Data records
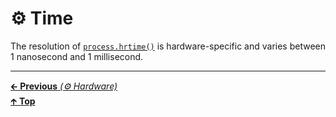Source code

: # ⚙️ Time

The resolution of
[`process.hrtime()`](https://nodejs.org/api/process.html#process_process_hrtime_time)
is hardware-specific and varies between 1 nanosecond and 1 millisecond.

<hr>

[🡰 **Previous** _(⚙️ Hardware)_](hardware.md)<br>
[🡱 **Top**](README.md)<br>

## WHAT NEEDS TO BE DONE
Reproduce each entry precisely, dropping only the pictures.

## ANSWER TO THIS PROBLEM
Source code

: # ⚙️ Time

The resolution of
[`process.hrtime()`](https://nodejs.org/api/process.html#process_process_hrtime_time)
is hardware-specific and varies between 1 nanosecond and 1 millisecond.

<hr>

[🡰 **Previous** _(⚙️ Hardware)_](hardware.md)<br>
[🡱 **Top**](README.md)<br>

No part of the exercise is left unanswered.